TASK REQUIREMENTS:
With the pictures left out, write every entry down exactly.

Data items
========

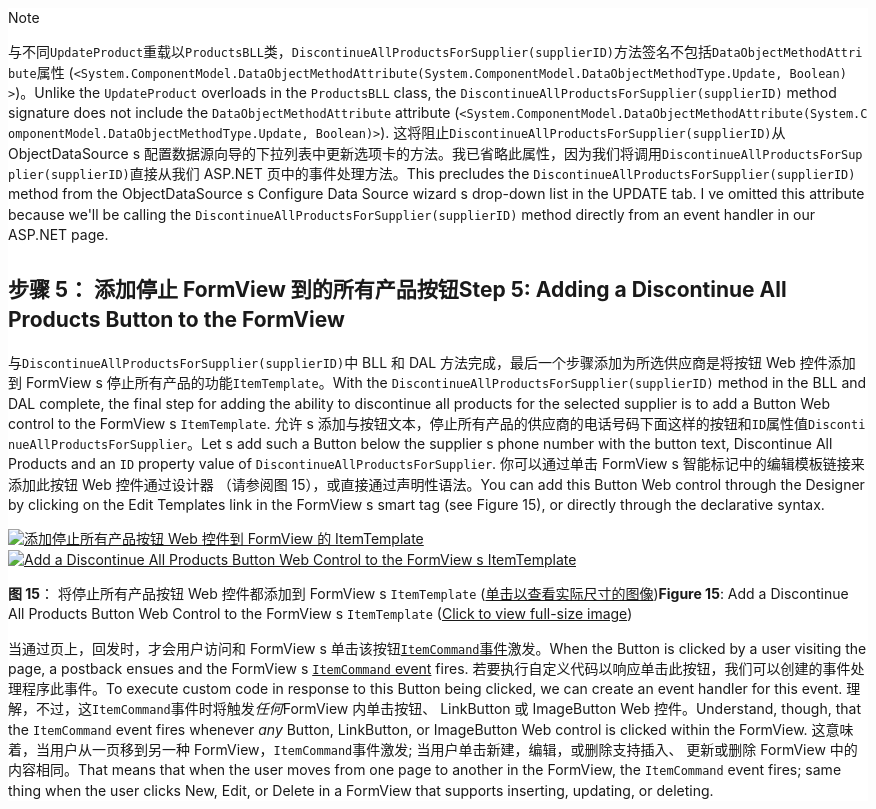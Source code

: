 > [!NOTE]
> <span data-ttu-id="1a1e8-205">与不同`UpdateProduct`重载以`ProductsBLL`类，`DiscontinueAllProductsForSupplier(supplierID)`方法签名不包括`DataObjectMethodAttribute`属性 (`<System.ComponentModel.DataObjectMethodAttribute(System.ComponentModel.DataObjectMethodType.Update, Boolean)>`)。</span><span class="sxs-lookup"><span data-stu-id="1a1e8-205">Unlike the `UpdateProduct` overloads in the `ProductsBLL` class, the `DiscontinueAllProductsForSupplier(supplierID)` method signature does not include the `DataObjectMethodAttribute` attribute (`<System.ComponentModel.DataObjectMethodAttribute(System.ComponentModel.DataObjectMethodType.Update, Boolean)>`).</span></span> <span data-ttu-id="1a1e8-206">这将阻止`DiscontinueAllProductsForSupplier(supplierID)`从 ObjectDataSource s 配置数据源向导的下拉列表中更新选项卡的方法。我已省略此属性，因为我们将调用`DiscontinueAllProductsForSupplier(supplierID)`直接从我们 ASP.NET 页中的事件处理方法。</span><span class="sxs-lookup"><span data-stu-id="1a1e8-206">This precludes the `DiscontinueAllProductsForSupplier(supplierID)` method from the ObjectDataSource s Configure Data Source wizard s drop-down list in the UPDATE tab. I ve omitted this attribute because we'll be calling the `DiscontinueAllProductsForSupplier(supplierID)` method directly from an event handler in our ASP.NET page.</span></span>


## <a name="step-5-adding-a-discontinue-all-products-button-to-the-formview"></a><span data-ttu-id="1a1e8-207">步骤 5： 添加停止 FormView 到的所有产品按钮</span><span class="sxs-lookup"><span data-stu-id="1a1e8-207">Step 5: Adding a Discontinue All Products Button to the FormView</span></span>

<span data-ttu-id="1a1e8-208">与`DiscontinueAllProductsForSupplier(supplierID)`中 BLL 和 DAL 方法完成，最后一个步骤添加为所选供应商是将按钮 Web 控件添加到 FormView s 停止所有产品的功能`ItemTemplate`。</span><span class="sxs-lookup"><span data-stu-id="1a1e8-208">With the `DiscontinueAllProductsForSupplier(supplierID)` method in the BLL and DAL complete, the final step for adding the ability to discontinue all products for the selected supplier is to add a Button Web control to the FormView s `ItemTemplate`.</span></span> <span data-ttu-id="1a1e8-209">允许 s 添加与按钮文本，停止所有产品的供应商的电话号码下面这样的按钮和`ID`属性值`DiscontinueAllProductsForSupplier`。</span><span class="sxs-lookup"><span data-stu-id="1a1e8-209">Let s add such a Button below the supplier s phone number with the button text, Discontinue All Products and an `ID` property value of `DiscontinueAllProductsForSupplier`.</span></span> <span data-ttu-id="1a1e8-210">你可以通过单击 FormView s 智能标记中的编辑模板链接来添加此按钮 Web 控件通过设计器 （请参阅图 15），或直接通过声明性语法。</span><span class="sxs-lookup"><span data-stu-id="1a1e8-210">You can add this Button Web control through the Designer by clicking on the Edit Templates link in the FormView s smart tag (see Figure 15), or directly through the declarative syntax.</span></span>


<span data-ttu-id="1a1e8-211">[![添加停止所有产品按钮 Web 控件到 FormView 的 ItemTemplate](adding-and-responding-to-buttons-to-a-gridview-vb/_static/image40.png)](adding-and-responding-to-buttons-to-a-gridview-vb/_static/image39.png)</span><span class="sxs-lookup"><span data-stu-id="1a1e8-211">[![Add a Discontinue All Products Button Web Control to the FormView s ItemTemplate](adding-and-responding-to-buttons-to-a-gridview-vb/_static/image40.png)](adding-and-responding-to-buttons-to-a-gridview-vb/_static/image39.png)</span></span>

<span data-ttu-id="1a1e8-212">**图 15**： 将停止所有产品按钮 Web 控件都添加到 FormView s `ItemTemplate` ([单击以查看实际尺寸的图像](adding-and-responding-to-buttons-to-a-gridview-vb/_static/image41.png))</span><span class="sxs-lookup"><span data-stu-id="1a1e8-212">**Figure 15**: Add a Discontinue All Products Button Web Control to the FormView s `ItemTemplate` ([Click to view full-size image](adding-and-responding-to-buttons-to-a-gridview-vb/_static/image41.png))</span></span>


<span data-ttu-id="1a1e8-213">当通过页上，回发时，才会用户访问和 FormView s 单击该按钮[`ItemCommand`事件](https://msdn.microsoft.com/en-us/library/system.web.ui.webcontrols.formview.itemcommand.aspx)激发。</span><span class="sxs-lookup"><span data-stu-id="1a1e8-213">When the Button is clicked by a user visiting the page, a postback ensues and the FormView s [`ItemCommand` event](https://msdn.microsoft.com/en-us/library/system.web.ui.webcontrols.formview.itemcommand.aspx) fires.</span></span> <span data-ttu-id="1a1e8-214">若要执行自定义代码以响应单击此按钮，我们可以创建的事件处理程序此事件。</span><span class="sxs-lookup"><span data-stu-id="1a1e8-214">To execute custom code in response to this Button being clicked, we can create an event handler for this event.</span></span> <span data-ttu-id="1a1e8-215">理解，不过，这`ItemCommand`事件时将触发*任何*FormView 内单击按钮、 LinkButton 或 ImageButton Web 控件。</span><span class="sxs-lookup"><span data-stu-id="1a1e8-215">Understand, though, that the `ItemCommand` event fires whenever *any* Button, LinkButton, or ImageButton Web control is clicked within the FormView.</span></span> <span data-ttu-id="1a1e8-216">这意味着，当用户从一页移到另一种 FormView，`ItemCommand`事件激发; 当用户单击新建，编辑，或删除支持插入、 更新或删除 FormView 中的内容相同。</span><span class="sxs-lookup"><span data-stu-id="1a1e8-216">That means that when the user moves from one page to another in the FormView, the `ItemCommand` event fires; same thing when the user clicks New, Edit, or Delete in a FormView that supports inserting, updating, or deleting.</span></span>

========

SOLUTION TO THIS PROBLEM:
Source code

: > [!NOTE]
> <span data-ttu-id="1a1e8-205">与不同`UpdateProduct`重载以`ProductsBLL`类，`DiscontinueAllProductsForSupplier(supplierID)`方法签名不包括`DataObjectMethodAttribute`属性 (`<System.ComponentModel.DataObjectMethodAttribute(System.ComponentModel.DataObjectMethodType.Update, Boolean)>`)。</span><span class="sxs-lookup"><span data-stu-id="1a1e8-205">Unlike the `UpdateProduct` overloads in the `ProductsBLL` class, the `DiscontinueAllProductsForSupplier(supplierID)` method signature does not include the `DataObjectMethodAttribute` attribute (`<System.ComponentModel.DataObjectMethodAttribute(System.ComponentModel.DataObjectMethodType.Update, Boolean)>`).</span></span> <span data-ttu-id="1a1e8-206">这将阻止`DiscontinueAllProductsForSupplier(supplierID)`从 ObjectDataSource s 配置数据源向导的下拉列表中更新选项卡的方法。我已省略此属性，因为我们将调用`DiscontinueAllProductsForSupplier(supplierID)`直接从我们 ASP.NET 页中的事件处理方法。</span><span class="sxs-lookup"><span data-stu-id="1a1e8-206">This precludes the `DiscontinueAllProductsForSupplier(supplierID)` method from the ObjectDataSource s Configure Data Source wizard s drop-down list in the UPDATE tab. I ve omitted this attribute because we'll be calling the `DiscontinueAllProductsForSupplier(supplierID)` method directly from an event handler in our ASP.NET page.</span></span>


## <a name="step-5-adding-a-discontinue-all-products-button-to-the-formview"></a><span data-ttu-id="1a1e8-207">步骤 5： 添加停止 FormView 到的所有产品按钮</span><span class="sxs-lookup"><span data-stu-id="1a1e8-207">Step 5: Adding a Discontinue All Products Button to the FormView</span></span>

<span data-ttu-id="1a1e8-208">与`DiscontinueAllProductsForSupplier(supplierID)`中 BLL 和 DAL 方法完成，最后一个步骤添加为所选供应商是将按钮 Web 控件添加到 FormView s 停止所有产品的功能`ItemTemplate`。</span><span class="sxs-lookup"><span data-stu-id="1a1e8-208">With the `DiscontinueAllProductsForSupplier(supplierID)` method in the BLL and DAL complete, the final step for adding the ability to discontinue all products for the selected supplier is to add a Button Web control to the FormView s `ItemTemplate`.</span></span> <span data-ttu-id="1a1e8-209">允许 s 添加与按钮文本，停止所有产品的供应商的电话号码下面这样的按钮和`ID`属性值`DiscontinueAllProductsForSupplier`。</span><span class="sxs-lookup"><span data-stu-id="1a1e8-209">Let s add such a Button below the supplier s phone number with the button text, Discontinue All Products and an `ID` property value of `DiscontinueAllProductsForSupplier`.</span></span> <span data-ttu-id="1a1e8-210">你可以通过单击 FormView s 智能标记中的编辑模板链接来添加此按钮 Web 控件通过设计器 （请参阅图 15），或直接通过声明性语法。</span><span class="sxs-lookup"><span data-stu-id="1a1e8-210">You can add this Button Web control through the Designer by clicking on the Edit Templates link in the FormView s smart tag (see Figure 15), or directly through the declarative syntax.</span></span>


<span data-ttu-id="1a1e8-211">[![添加停止所有产品按钮 Web 控件到 FormView 的 ItemTemplate](adding-and-responding-to-buttons-to-a-gridview-vb/_static/image40.png)](adding-and-responding-to-buttons-to-a-gridview-vb/_static/image39.png)</span><span class="sxs-lookup"><span data-stu-id="1a1e8-211">[![Add a Discontinue All Products Button Web Control to the FormView s ItemTemplate](adding-and-responding-to-buttons-to-a-gridview-vb/_static/image40.png)](adding-and-responding-to-buttons-to-a-gridview-vb/_static/image39.png)</span></span>

<span data-ttu-id="1a1e8-212">**图 15**： 将停止所有产品按钮 Web 控件都添加到 FormView s `ItemTemplate` ([单击以查看实际尺寸的图像](adding-and-responding-to-buttons-to-a-gridview-vb/_static/image41.png))</span><span class="sxs-lookup"><span data-stu-id="1a1e8-212">**Figure 15**: Add a Discontinue All Products Button Web Control to the FormView s `ItemTemplate` ([Click to view full-size image](adding-and-responding-to-buttons-to-a-gridview-vb/_static/image41.png))</span></span>


<span data-ttu-id="1a1e8-213">当通过页上，回发时，才会用户访问和 FormView s 单击该按钮[`ItemCommand`事件](https://msdn.microsoft.com/en-us/library/system.web.ui.webcontrols.formview.itemcommand.aspx)激发。</span><span class="sxs-lookup"><span data-stu-id="1a1e8-213">When the Button is clicked by a user visiting the page, a postback ensues and the FormView s [`ItemCommand` event](https://msdn.microsoft.com/en-us/library/system.web.ui.webcontrols.formview.itemcommand.aspx) fires.</span></span> <span data-ttu-id="1a1e8-214">若要执行自定义代码以响应单击此按钮，我们可以创建的事件处理程序此事件。</span><span class="sxs-lookup"><span data-stu-id="1a1e8-214">To execute custom code in response to this Button being clicked, we can create an event handler for this event.</span></span> <span data-ttu-id="1a1e8-215">理解，不过，这`ItemCommand`事件时将触发*任何*FormView 内单击按钮、 LinkButton 或 ImageButton Web 控件。</span><span class="sxs-lookup"><span data-stu-id="1a1e8-215">Understand, though, that the `ItemCommand` event fires whenever *any* Button, LinkButton, or ImageButton Web control is clicked within the FormView.</span></span> <span data-ttu-id="1a1e8-216">这意味着，当用户从一页移到另一种 FormView，`ItemCommand`事件激发; 当用户单击新建，编辑，或删除支持插入、 更新或删除 FormView 中的内容相同。</span><span class="sxs-lookup"><span data-stu-id="1a1e8-216">That means that when the user moves from one page to another in the FormView, the `ItemCommand` event fires; same thing when the user clicks New, Edit, or Delete in a FormView that supports inserting, updating, or deleting.</span></span>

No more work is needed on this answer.